#### [Dataset entries]
..........

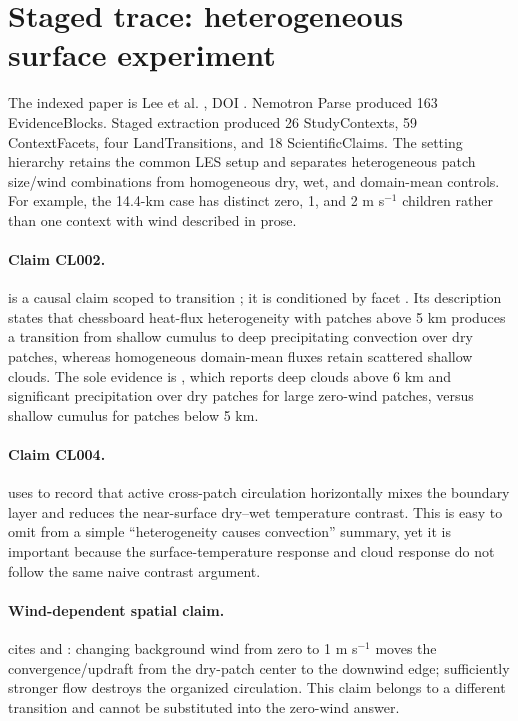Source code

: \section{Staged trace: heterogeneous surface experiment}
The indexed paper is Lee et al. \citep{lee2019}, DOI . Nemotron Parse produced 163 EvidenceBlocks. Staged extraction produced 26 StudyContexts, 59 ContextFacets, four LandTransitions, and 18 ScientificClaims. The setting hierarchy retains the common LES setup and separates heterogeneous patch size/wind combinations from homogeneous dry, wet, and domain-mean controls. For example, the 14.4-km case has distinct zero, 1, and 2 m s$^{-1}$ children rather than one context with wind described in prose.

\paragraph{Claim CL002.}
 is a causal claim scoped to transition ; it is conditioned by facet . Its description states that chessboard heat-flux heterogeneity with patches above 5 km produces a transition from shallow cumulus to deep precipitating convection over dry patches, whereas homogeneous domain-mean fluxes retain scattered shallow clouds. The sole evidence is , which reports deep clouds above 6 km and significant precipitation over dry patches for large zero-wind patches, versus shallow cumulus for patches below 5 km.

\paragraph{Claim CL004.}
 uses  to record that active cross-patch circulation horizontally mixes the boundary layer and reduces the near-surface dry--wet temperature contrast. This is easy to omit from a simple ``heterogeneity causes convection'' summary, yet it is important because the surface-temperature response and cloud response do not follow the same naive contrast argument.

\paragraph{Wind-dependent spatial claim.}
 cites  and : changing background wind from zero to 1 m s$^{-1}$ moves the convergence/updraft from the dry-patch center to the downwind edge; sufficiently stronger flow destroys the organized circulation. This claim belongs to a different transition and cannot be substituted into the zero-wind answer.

..........

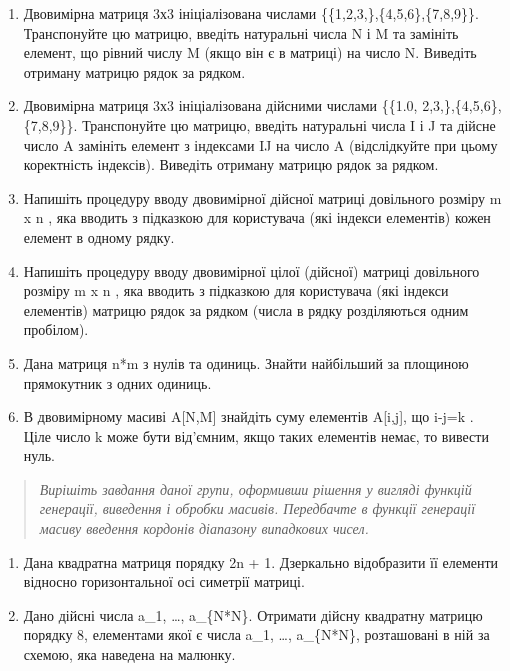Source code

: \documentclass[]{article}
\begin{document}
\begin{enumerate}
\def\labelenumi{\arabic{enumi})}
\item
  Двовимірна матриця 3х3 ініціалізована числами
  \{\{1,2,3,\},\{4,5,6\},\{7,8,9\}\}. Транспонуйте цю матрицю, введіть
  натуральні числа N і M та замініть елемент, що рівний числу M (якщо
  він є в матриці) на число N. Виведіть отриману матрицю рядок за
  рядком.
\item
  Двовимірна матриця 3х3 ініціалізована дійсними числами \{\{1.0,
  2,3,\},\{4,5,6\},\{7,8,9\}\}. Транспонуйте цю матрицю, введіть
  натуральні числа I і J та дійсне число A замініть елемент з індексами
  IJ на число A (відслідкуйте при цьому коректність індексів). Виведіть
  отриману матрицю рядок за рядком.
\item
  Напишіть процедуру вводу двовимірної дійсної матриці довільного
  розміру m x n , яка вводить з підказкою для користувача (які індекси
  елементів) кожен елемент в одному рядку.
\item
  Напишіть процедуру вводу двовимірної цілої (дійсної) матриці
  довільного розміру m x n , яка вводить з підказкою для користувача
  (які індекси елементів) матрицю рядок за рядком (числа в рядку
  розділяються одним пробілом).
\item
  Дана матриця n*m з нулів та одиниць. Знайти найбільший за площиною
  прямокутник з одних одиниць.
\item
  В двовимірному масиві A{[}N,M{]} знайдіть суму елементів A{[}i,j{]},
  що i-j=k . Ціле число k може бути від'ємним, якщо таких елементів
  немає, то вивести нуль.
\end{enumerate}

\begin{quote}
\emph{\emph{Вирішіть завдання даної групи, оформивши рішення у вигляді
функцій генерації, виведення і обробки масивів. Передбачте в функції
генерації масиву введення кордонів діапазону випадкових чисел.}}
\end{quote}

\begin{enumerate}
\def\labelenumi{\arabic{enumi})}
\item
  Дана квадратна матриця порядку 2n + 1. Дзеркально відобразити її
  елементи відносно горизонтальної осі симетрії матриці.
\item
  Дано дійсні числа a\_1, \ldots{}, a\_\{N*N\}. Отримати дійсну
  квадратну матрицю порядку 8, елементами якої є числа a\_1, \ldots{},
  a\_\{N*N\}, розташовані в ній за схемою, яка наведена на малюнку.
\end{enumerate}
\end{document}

..........

#### [Exercise]
Print, from the entries above, the line with "Напишіть процедуру вводу двовимірної цілої", the line with "Дана квадратна матриця" and all lines between them, exactly and with nothing else.

#### [Solution to the exercise]
  Напишіть процедуру вводу двовимірної цілої (дійсної) матриці
  довільного розміру m x n , яка вводить з підказкою для користувача
  (які індекси елементів) матрицю рядок за рядком (числа в рядку
  розділяються одним пробілом).
\item
  Дана матриця n*m з нулів та одиниць. Знайти найбільший за площиною
  прямокутник з одних одиниць.
\item
  В двовимірному масиві A{[}N,M{]} знайдіть суму елементів A{[}i,j{]},
  що i-j=k . Ціле число k може бути від'ємним, якщо таких елементів
  немає, то вивести нуль.
\end{enumerate}

\begin{quote}
\emph{\emph{Вирішіть завдання даної групи, оформивши рішення у вигляді
функцій генерації, виведення і обробки масивів. Передбачте в функції
генерації масиву введення кордонів діапазону випадкових чисел.}}
\end{quote}

\begin{enumerate}
\def\labelenumi{\arabic{enumi})}
\item
  Дана квадратна матриця порядку 2n + 1. Дзеркально відобразити її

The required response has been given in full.